Led by Ian Watson of Upland Planning and Design, this was slated to be the last public meeting in the process to produce a new draft Peggy’s Cove LUB to replace the current one, which dates from 2003. But concerns around the process, what some saw as a lack of consultation, and disagreement about a proposed new mixed-use residential/commercial “Core Zone” meant the meeting went overtime without having addressed all the issues on the table.

The process of updating the bylaw launched in August 2021, followed by a background report, a survey, and meetings with residents and business owners. Upland Planning and Design, who were hired by the Peggy’s Cove Commission to develop the new LUB, released a draft bylaw last November, and brought a revised version to the community last night.

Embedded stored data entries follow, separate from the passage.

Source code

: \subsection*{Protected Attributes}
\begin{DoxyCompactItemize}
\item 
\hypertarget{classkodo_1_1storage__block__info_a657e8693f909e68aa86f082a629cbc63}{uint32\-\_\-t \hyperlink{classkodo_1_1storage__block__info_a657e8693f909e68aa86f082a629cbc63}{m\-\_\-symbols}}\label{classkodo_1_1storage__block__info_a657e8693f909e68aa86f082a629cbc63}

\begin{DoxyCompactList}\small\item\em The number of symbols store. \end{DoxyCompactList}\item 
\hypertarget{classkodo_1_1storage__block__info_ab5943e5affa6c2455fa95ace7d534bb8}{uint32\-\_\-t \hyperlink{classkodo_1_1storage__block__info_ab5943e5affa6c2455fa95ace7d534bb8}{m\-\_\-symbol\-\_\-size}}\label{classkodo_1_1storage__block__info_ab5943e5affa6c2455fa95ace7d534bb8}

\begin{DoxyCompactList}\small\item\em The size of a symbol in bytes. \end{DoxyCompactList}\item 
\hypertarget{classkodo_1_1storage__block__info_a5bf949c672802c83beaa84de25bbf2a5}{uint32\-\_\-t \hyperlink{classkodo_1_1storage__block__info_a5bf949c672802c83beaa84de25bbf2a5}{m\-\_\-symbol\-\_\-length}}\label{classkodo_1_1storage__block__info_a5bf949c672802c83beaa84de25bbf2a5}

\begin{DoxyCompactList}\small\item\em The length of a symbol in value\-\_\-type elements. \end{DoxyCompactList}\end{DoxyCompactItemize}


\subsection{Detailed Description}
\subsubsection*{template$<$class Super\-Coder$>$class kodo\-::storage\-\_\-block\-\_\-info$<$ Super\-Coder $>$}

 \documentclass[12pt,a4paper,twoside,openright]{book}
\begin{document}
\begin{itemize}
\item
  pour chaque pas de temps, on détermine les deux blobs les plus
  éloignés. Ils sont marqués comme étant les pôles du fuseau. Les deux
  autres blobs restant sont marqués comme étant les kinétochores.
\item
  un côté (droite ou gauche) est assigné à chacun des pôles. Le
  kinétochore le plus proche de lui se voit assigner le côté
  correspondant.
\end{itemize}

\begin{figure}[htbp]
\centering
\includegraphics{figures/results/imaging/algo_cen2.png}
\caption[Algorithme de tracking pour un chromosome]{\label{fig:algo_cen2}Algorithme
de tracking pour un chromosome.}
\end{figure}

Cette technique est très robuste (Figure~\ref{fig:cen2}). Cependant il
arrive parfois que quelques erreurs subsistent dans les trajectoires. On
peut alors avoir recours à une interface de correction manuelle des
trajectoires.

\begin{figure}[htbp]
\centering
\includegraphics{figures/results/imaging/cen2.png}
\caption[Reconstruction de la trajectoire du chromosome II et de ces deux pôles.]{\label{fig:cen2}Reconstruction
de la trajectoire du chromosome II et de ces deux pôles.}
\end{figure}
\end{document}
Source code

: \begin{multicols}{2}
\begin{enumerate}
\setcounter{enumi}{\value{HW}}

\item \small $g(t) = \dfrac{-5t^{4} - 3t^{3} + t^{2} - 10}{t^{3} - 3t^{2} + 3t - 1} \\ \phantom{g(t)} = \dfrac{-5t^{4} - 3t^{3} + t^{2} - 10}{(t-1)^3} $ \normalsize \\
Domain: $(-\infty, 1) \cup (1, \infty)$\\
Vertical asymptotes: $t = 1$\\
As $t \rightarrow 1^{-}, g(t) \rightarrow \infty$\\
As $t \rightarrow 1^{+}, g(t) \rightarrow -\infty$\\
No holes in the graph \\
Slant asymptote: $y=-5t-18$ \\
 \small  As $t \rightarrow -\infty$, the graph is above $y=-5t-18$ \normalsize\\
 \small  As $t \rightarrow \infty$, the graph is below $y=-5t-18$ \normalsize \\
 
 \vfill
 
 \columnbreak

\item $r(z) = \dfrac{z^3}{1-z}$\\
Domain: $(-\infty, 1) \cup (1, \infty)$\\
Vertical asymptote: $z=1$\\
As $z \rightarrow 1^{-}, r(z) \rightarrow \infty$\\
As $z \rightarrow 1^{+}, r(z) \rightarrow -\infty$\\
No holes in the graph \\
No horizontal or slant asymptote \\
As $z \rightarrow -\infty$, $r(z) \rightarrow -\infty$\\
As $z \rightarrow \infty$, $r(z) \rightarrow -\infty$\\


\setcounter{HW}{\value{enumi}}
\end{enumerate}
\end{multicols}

Unlike the rest of the municipality, Peggy’s Cove is not bound by HRM planning bylaws. It has its own LUB, enacted in 1993 and last updated in 2003. Compliance and enforcement fall to the Peggy’s Cove Commission, appointed by the Minister of Economic Development. The commission must include three residents of the community.

Development applications have to go through the unelected commission, with no appeals to a higher body possible. So, as Peggy’s Cove struggles to welcome tourists while remaining a viable residential community and active fishing village, the LUB is a critically important document.

If approved, the new LUB would change the zoning areas within the community, which would now be divided into Residential, Fishing Industry, Community (formerly Public Facilities), Conservation, and the mixed-use Core Zone (formerly Commercial).

The extent of that Core Zone was one of the key points of contention at the meeting, in particular a 15-metre stretch near the northern end of the village.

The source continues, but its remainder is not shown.